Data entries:
----------
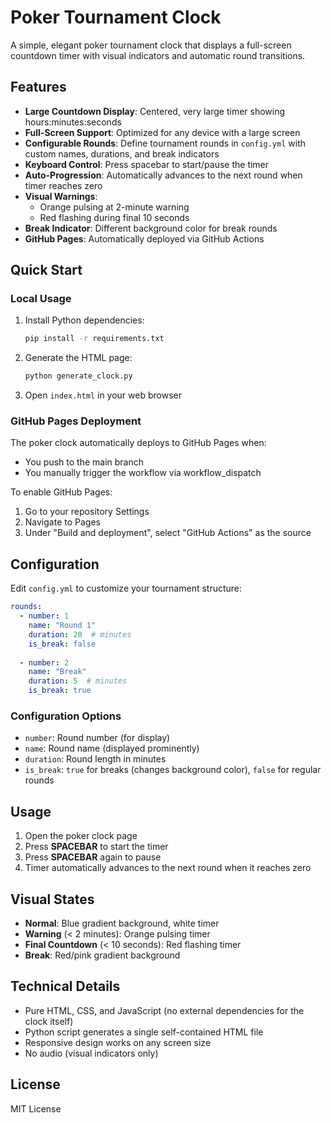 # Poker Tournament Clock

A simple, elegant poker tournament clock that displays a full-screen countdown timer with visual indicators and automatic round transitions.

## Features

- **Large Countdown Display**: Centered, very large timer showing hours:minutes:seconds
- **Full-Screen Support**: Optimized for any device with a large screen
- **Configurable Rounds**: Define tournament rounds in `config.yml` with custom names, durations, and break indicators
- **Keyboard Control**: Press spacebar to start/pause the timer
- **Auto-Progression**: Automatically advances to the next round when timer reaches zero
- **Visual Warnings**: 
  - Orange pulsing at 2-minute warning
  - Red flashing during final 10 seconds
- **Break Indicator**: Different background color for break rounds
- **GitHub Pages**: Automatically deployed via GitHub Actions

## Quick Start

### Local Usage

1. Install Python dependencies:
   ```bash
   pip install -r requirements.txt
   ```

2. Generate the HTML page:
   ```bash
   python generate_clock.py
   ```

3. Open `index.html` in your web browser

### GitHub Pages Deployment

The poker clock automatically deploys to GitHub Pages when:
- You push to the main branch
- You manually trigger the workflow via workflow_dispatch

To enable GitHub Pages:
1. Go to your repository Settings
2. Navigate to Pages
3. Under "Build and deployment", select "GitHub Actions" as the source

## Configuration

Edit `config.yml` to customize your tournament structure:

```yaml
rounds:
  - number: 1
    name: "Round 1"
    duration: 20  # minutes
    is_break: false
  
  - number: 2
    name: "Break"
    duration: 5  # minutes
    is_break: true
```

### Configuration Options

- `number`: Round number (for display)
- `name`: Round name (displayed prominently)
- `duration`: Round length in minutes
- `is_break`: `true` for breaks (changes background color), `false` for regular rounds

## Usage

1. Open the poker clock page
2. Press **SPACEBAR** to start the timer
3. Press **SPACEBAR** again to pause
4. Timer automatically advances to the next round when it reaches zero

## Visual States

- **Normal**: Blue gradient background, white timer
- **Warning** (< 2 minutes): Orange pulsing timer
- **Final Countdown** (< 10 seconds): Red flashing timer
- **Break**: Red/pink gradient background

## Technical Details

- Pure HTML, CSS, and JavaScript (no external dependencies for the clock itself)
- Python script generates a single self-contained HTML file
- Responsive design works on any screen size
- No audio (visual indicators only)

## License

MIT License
----------
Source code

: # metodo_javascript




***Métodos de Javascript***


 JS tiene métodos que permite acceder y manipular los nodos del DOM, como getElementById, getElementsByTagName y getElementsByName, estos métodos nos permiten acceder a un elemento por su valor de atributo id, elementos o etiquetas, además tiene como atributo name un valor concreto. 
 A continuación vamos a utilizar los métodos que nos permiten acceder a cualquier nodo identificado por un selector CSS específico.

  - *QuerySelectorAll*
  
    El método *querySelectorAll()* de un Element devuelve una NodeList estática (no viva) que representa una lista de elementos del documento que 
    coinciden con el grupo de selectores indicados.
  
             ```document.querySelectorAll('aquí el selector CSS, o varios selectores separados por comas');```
----------
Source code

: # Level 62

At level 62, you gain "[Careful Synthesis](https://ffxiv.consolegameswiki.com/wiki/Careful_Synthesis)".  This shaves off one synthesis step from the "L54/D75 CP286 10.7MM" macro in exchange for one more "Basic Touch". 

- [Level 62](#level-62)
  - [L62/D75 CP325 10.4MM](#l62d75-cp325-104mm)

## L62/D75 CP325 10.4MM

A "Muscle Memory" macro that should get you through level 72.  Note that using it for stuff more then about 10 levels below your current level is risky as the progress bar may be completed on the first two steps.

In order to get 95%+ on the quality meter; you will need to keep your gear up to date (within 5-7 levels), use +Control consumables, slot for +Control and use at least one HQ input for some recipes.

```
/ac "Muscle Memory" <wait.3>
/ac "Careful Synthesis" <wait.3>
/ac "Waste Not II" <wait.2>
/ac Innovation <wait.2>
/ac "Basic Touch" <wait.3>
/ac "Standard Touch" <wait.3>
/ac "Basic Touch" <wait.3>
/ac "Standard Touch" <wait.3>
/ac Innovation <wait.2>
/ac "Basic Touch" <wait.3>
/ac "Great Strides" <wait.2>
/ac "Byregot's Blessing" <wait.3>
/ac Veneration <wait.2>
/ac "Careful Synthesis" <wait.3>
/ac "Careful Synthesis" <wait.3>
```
----------
Task to carry out: When copying from the data above, begin at the line containing "# Poker Tournament Clock" and end at the line containing "2. Navigate to Pages"; return those lines exactly and leave all pictures behind.

Output for this exercise:
 # Poker Tournament Clock

A simple, elegant poker tournament clock that displays a full-screen countdown timer with visual indicators and automatic round transitions.

## Features

- **Large Countdown Display**: Centered, very large timer showing hours:minutes:seconds
- **Full-Screen Support**: Optimized for any device with a large screen
- **Configurable Rounds**: Define tournament rounds in `config.yml` with custom names, durations, and break indicators
- **Keyboard Control**: Press spacebar to start/pause the timer
- **Auto-Progression**: Automatically advances to the next round when timer reaches zero
- **Visual Warnings**: 
  - Orange pulsing at 2-minute warning
  - Red flashing during final 10 seconds
- **Break Indicator**: Different background color for break rounds
- **GitHub Pages**: Automatically deployed via GitHub Actions

## Quick Start

### Local Usage

1. Install Python dependencies:
   ```bash
   pip install -r requirements.txt
   ```

2. Generate the HTML page:
   ```bash
   python generate_clock.py
   ```

3. Open `index.html` in your web browser

### GitHub Pages Deployment

The poker clock automatically deploys to GitHub Pages when:
- You push to the main branch
- You manually trigger the workflow via workflow_dispatch

To enable GitHub Pages:
1. Go to your repository Settings
2. Navigate to Pages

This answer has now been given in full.